Look through the data below for the line with "2023). This aligns", and transcribe it exactly together with each line after it up to and including the line with "and to ensure". Give nothing else.

### Record set ###

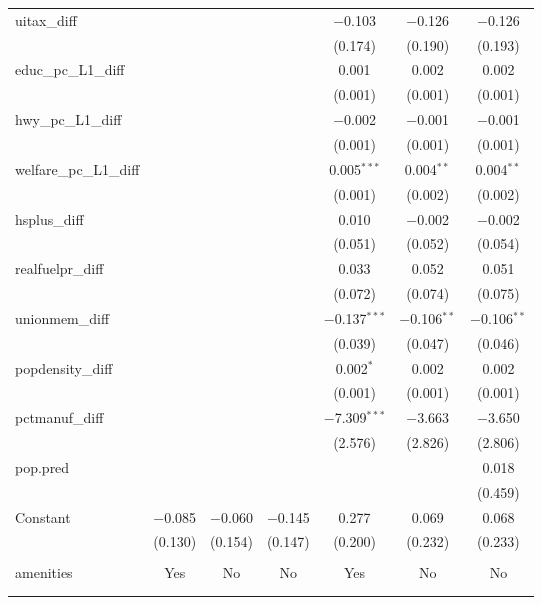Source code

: \begin{table}[!htbp]
\begin{tabular}{@{\extracolsep{5pt}}lcccccc}
  uitax\_diff &  &  &  & $-$0.103 & $-$0.126 & $-$0.126 \\ 
  &  &  &  & (0.174) & (0.190) & (0.193) \\ 
  educ\_pc\_L1\_diff &  &  &  & 0.001 & 0.002 & 0.002 \\ 
  &  &  &  & (0.001) & (0.001) & (0.001) \\ 
  hwy\_pc\_L1\_diff &  &  &  & $-$0.002 & $-$0.001 & $-$0.001 \\ 
  &  &  &  & (0.001) & (0.001) & (0.001) \\ 
  welfare\_pc\_L1\_diff &  &  &  & 0.005$^{***}$ & 0.004$^{**}$ & 0.004$^{**}$ \\ 
  &  &  &  & (0.001) & (0.002) & (0.002) \\ 
  hsplus\_diff &  &  &  & 0.010 & $-$0.002 & $-$0.002 \\ 
  &  &  &  & (0.051) & (0.052) & (0.054) \\ 
  realfuelpr\_diff &  &  &  & 0.033 & 0.052 & 0.051 \\ 
  &  &  &  & (0.072) & (0.074) & (0.075) \\ 
  unionmem\_diff &  &  &  & $-$0.137$^{***}$ & $-$0.106$^{**}$ & $-$0.106$^{**}$ \\ 
  &  &  &  & (0.039) & (0.047) & (0.046) \\ 
  popdensity\_diff &  &  &  & 0.002$^{*}$ & 0.002 & 0.002 \\ 
  &  &  &  & (0.001) & (0.001) & (0.001) \\ 
  pctmanuf\_diff &  &  &  & $-$7.309$^{***}$ & $-$3.663 & $-$3.650 \\ 
  &  &  &  & (2.576) & (2.826) & (2.806) \\ 
  pop.pred &  &  &  &  &  & 0.018 \\ 
  &  &  &  &  &  & (0.459) \\ 
  Constant & $-$0.085 & $-$0.060 & $-$0.145 & 0.277 & 0.069 & 0.068 \\ 
  & (0.130) & (0.154) & (0.147) & (0.200) & (0.232) & (0.233) \\ 
 \hline \\[-1.8ex] 
amenities & Yes & No & No & Yes & No & No \\ 
\hline \\[-1.8ex] 
\hline 
\hline \\[-1.8ex] 
\end{tabular} 
\end{table} 
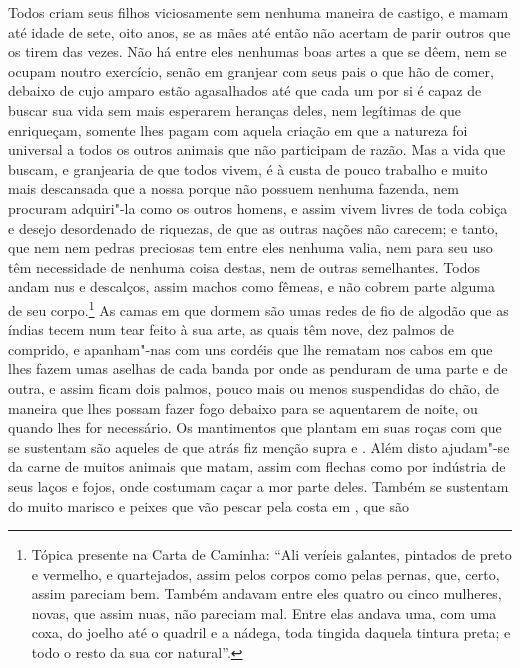  Todos criam seus filhos viciosamente sem nenhuma maneira de castigo, e			%
mamam até idade de sete, oito anos, se as mães até então não acertam de
parir outros que os tirem das vezes. Não há entre eles nenhumas boas
artes a que se dêem, nem se ocupam noutro exercício, senão em granjear
com seus pais o que hão de comer, debaixo de cujo amparo estão
agasalhados até que cada um por si é capaz de buscar sua vida sem mais
esperarem heranças deles, nem legítimas de que enriqueçam, somente lhes
pagam com aquela criação em que a natureza foi universal a todos os
outros animais que não participam de razão. Mas a vida que buscam, e
granjearia de que todos vivem, é à custa de pouco trabalho e muito mais descansada que a nossa porque não possuem nenhuma fazenda, nem procuram adquiri"-la como os outros homens, e assim vivem livres de toda cobiça e desejo
desordenado de riquezas, de que as outras nações não carecem; e tanto,
que  nem  nem pedras preciosas tem entre eles nenhuma valia,		%
nem para seu uso têm necessidade de nenhuma coisa destas, nem de outras
semelhantes. Todos andam nus e descalços, assim machos como fêmeas, e
não cobrem parte alguma de seu corpo.\footnote{ Tópica presente 
na Carta de Caminha: ``Ali veríeis galantes, pintados de
preto e vermelho, e quartejados, assim pelos corpos como pelas pernas, que,
certo, assim pareciam bem. Também andavam entre eles quatro ou cinco mulheres,
novas, que assim nuas, não pareciam mal. Entre elas andava uma, com uma coxa, do
joelho até o quadril e a nádega, toda tingida daquela tintura preta; e todo o
resto da sua cor natural''.} 
As camas em que dormem são umas
redes de fio de algodão que as índias tecem num tear feito à sua arte, as		%
quais têm nove, dez palmos de comprido, e apanham"-nas com uns cordéis
que lhe rematam nos cabos em que lhes fazem umas aselhas
de cada banda por onde as penduram de uma parte e de outra, e assim
ficam dois palmos, pouco mais ou menos suspendidas do chão, de maneira
que lhes possam fazer fogo debaixo para se aquentarem de noite, ou
quando lhes for necessário. Os mantimentos que plantam em suas roças			%
com que se sustentam são aqueles de que atrás fiz menção supra
 e . Além disto ajudam"-se da carne de muitos	%
animais que matam, assim com flechas como por indústria de seus laços e
fojos, onde costumam caçar a mor parte deles. Também se sustentam do
muito marisco e peixes que vão pescar pela costa em , que são		%
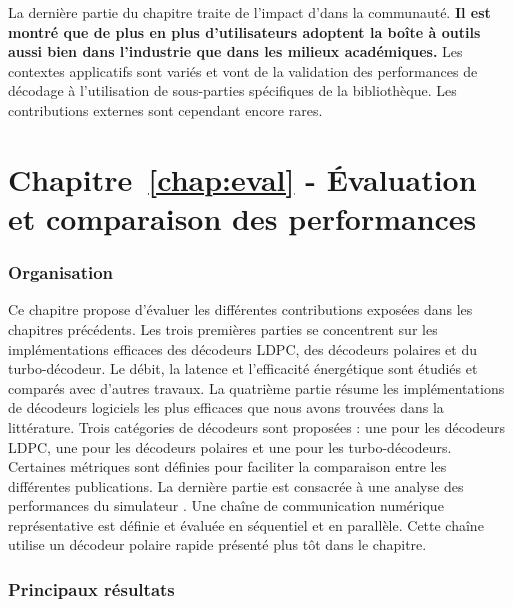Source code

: La dernière partie du chapitre traite de l'impact d'\AFFECT dans la communauté.
\textbf{Il est montré que de plus en plus d'utilisateurs adoptent la boîte à
outils \AFFECT aussi bien dans l'industrie que dans les milieux académiques.}
Les contextes applicatifs sont variés et vont de la validation des performances
de décodage à l'utilisation de sous-parties spécifiques de la bibliothèque. Les
contributions externes sont cependant encore rares.

\section*{Chapitre~\ref{chap:eval} - Évaluation et comparaison des performances}

\subsubsection*{Organisation}

Ce chapitre propose d'évaluer les différentes contributions exposées dans les
chapitres précédents. Les trois premières parties se concentrent sur les
implémentations efficaces des décodeurs LDPC, des décodeurs polaires et du
turbo-décodeur. Le débit, la latence et l'efficacité énergétique sont étudiés
et comparés avec d'autres travaux. La quatrième partie résume les
implémentations de décodeurs logiciels les plus efficaces que nous avons
trouvées dans la littérature. Trois catégories de décodeurs sont proposées : une
pour les décodeurs LDPC, une pour les décodeurs polaires et une pour les
turbo-décodeurs. Certaines métriques sont définies pour faciliter la comparaison
entre les différentes publications. La dernière partie est consacrée à une
analyse des performances du simulateur \AFFECT. Une chaîne de communication
numérique représentative est définie et évaluée en séquentiel et en parallèle.
Cette chaîne utilise un décodeur polaire rapide présenté plus tôt dans le
chapitre.

\subsubsection*{Principaux résultats}

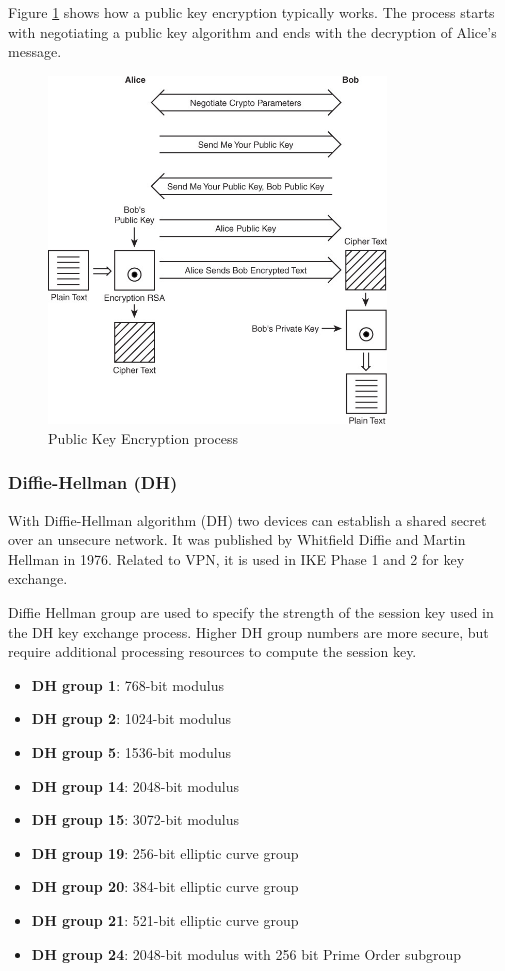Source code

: \documentclass[a4paper]{report}
\begin{document}
Figure \ref{fig:asym_alg} shows how a public key encryption typically works. The process starts with negotiating a public key algorithm and ends with the decryption of Alice's message.
\begin{figure}[htb]
	\includegraphics[keepaspectratio,width=0.8\textwidth]{asym_alg.jpg}
	\caption{Public Key Encryption process}
	\label{fig:asym_alg}
\end{figure}

\subsubsection{Diffie-Hellman (DH)}
\label{sssec:diffie-hellman}
With Diffie-Hellman algorithm (DH) two devices can establish a shared secret over an unsecure network. It was published by Whitfield Diffie and Martin Hellman in 1976. Related to VPN, it is used in IKE Phase 1 and 2 for key exchange. 

Diffie Hellman group are used to specify the strength of the session key used in the DH key exchange process. Higher DH group numbers are more secure, but require additional processing resources to compute the session key. \parencite{JajishThomas}
\begin{itemize}
	\item \textbf{DH group 1}: 768-bit modulus
	\item \textbf{DH group 2}: 1024-bit modulus
	\item \textbf{DH group 5}: 1536-bit modulus
	\item \textbf{DH group 14}: 2048-bit modulus
	\item \textbf{DH group 15}: 3072-bit modulus
	\item \textbf{DH group 19}: 256-bit elliptic curve group
	\item \textbf{DH group 20}: 384-bit elliptic curve group
	\item \textbf{DH group 21}: 521-bit elliptic curve group
	\item \textbf{DH group 24}: 2048-bit modulus with 256 bit Prime Order subgroup
\end{itemize}
\end{document}
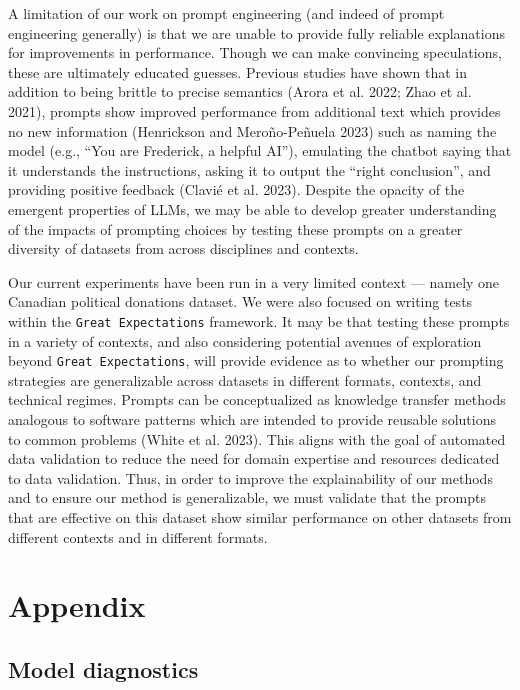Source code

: \documentclass[
  letterpaper,
  DIV=11,
  numbers=noendperiod]{scrartcl}
\begin{document}
A limitation of our work on prompt engineering (and indeed of prompt
engineering generally) is that we are unable to provide fully reliable
explanations for improvements in performance. Though we can make
convincing speculations, these are ultimately educated guesses. Previous
studies have shown that in addition to being brittle to precise
semantics (Arora et al. 2022; Zhao et al. 2021), prompts show improved
performance from additional text which provides no new information
(Henrickson and Meroño-Peñuela 2023) such as naming the model (e.g.,
``You are Frederick, a helpful AI''), emulating the chatbot saying that
it understands the instructions, asking it to output the ``right
conclusion'', and providing positive feedback (Clavié et al. 2023).
Despite the opacity of the emergent properties of LLMs, we may be able
to develop greater understanding of the impacts of prompting choices by
testing these prompts on a greater diversity of datasets from across
disciplines and contexts.

Our current experiments have been run in a very limited context ---
namely one Canadian political donations dataset. We were also focused on
writing tests within the \texttt{Great\ Expectations} framework. It may
be that testing these prompts in a variety of contexts, and also
considering potential avenues of exploration beyond
\texttt{Great\ Expectations}, will provide evidence as to whether our
prompting strategies are generalizable across datasets in different
formats, contexts, and technical regimes. Prompts can be conceptualized
as knowledge transfer methods analogous to software patterns which are
intended to provide reusable solutions to common problems (White et al.
2023). This aligns with the goal of automated data validation to reduce
the need for domain expertise and resources dedicated to data
validation. Thus, in order to improve the explainability of our methods
and to ensure our method is generalizable, we must validate that the
prompts that are effective on this dataset show similar performance on
other datasets from different contexts and in different formats.

\newpage

\hypertarget{appendix}{%
\section{Appendix}\label{appendix}}

\hypertarget{sec-diagnostics}{%
\subsection{Model diagnostics}\label{sec-diagnostics}}
\end{document}
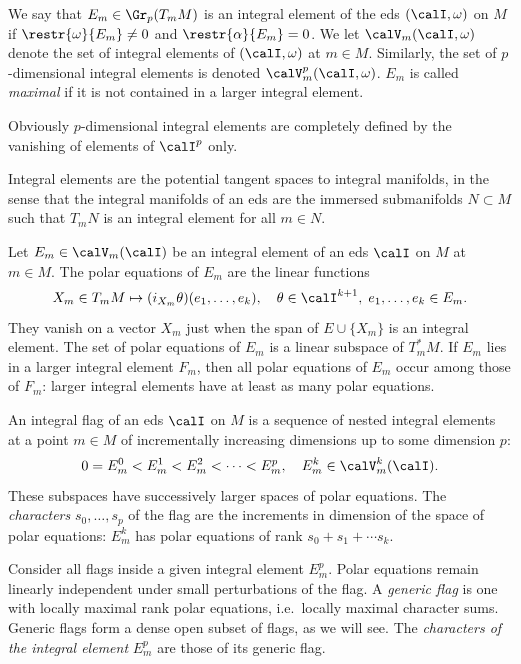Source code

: \begin{defn}\label{def integral element}
    We say that $E_m\in \Gr_p(T_m M)$ is an integral element of the \gls{eds} $(\calI,\omega)$ on $M$ if $\restr{\omega}{E_m}\neq 0$ and $\restr{\alpha}{E_m}=0$. We let $\calV_m(\calI,\omega)$ denote the set of integral elements of $(\calI,\omega)$ at $m\in M$. Similarly, the set of $p$-dimensional integral elements is denoted $\calV^p_m(\calI,\omega)$. $E_m$ is called \emph{maximal} if it is not contained in a larger integral element.
\end{defn}

Obviously  $p$-dimensional integral elements are completely defined by the vanishing of elements of $\calI^p$ only.

Integral elements are the potential tangent spaces to integral manifolds, in the sense that the integral manifolds of an \gls{eds} are the immersed submanifolds $N\subset M$ such that $T_mN$ is an integral element for all $m\in N$.

\begin{defn}
    Let $E_m\in\calV_m(\calI)$ be an integral element of an \gls{eds} $\calI$ on $M$ at $m\in M$. The polar equations of $E_m$ are the linear functions 
    \[ X_m\in T_mM \mapsto (i_{X_m}\theta)(e_1,\ldots,e_k),\quad \theta\in\calI^{k+1},\; e_1,\ldots,e_k\in E_m.\]
    They vanish on a vector $X_m$ just when the span of $E\cup \{X_m\}$ is an integral element. The set of polar equations of $E_m$ is a linear subspace of $T_m^\ast M$. If $E_m$ lies in a larger integral element $F_m$, then all polar equations of $E_m$ occur among those of $F_m$: larger integral elements have at least as many polar equations.
\end{defn}

\begin{defn}
    An integral flag of an \gls{eds} $\calI$ on $M$ is a sequence of nested integral elements at a point $m\in M$ of incrementally increasing dimensions up to some dimension $p$:
    \[0=E^0_m< E^1_m< E^2_m< \cdots< E^p_m,\quad E^k_m\in\calV^k_m(\calI).\]
    These subspaces have successively larger spaces of polar equations. The \emph{characters} $s_0,\ldots,s_p$ of the flag are the increments in dimension of the space of polar equations: $E^k_m$ has polar equations of rank $s_0+s_1+\cdots s_k$.

    Consider all flags inside a given integral element $E^p_m$. Polar equations remain linearly independent under small perturbations of the flag. A \emph{generic flag} is one with locally maximal rank polar equations, i.e.\ locally maximal character sums. Generic flags form a dense open subset of flags, as we will see. The \emph{characters of the integral element} $E^p_m$ are those of its generic flag. 
\end{defn}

###

Solution to the problem
2023). This aligns with the goal of automated data validation to reduce
the need for domain expertise and resources dedicated to data
validation. Thus, in order to improve the explainability of our methods
and to ensure our method is generalizable, we must validate that the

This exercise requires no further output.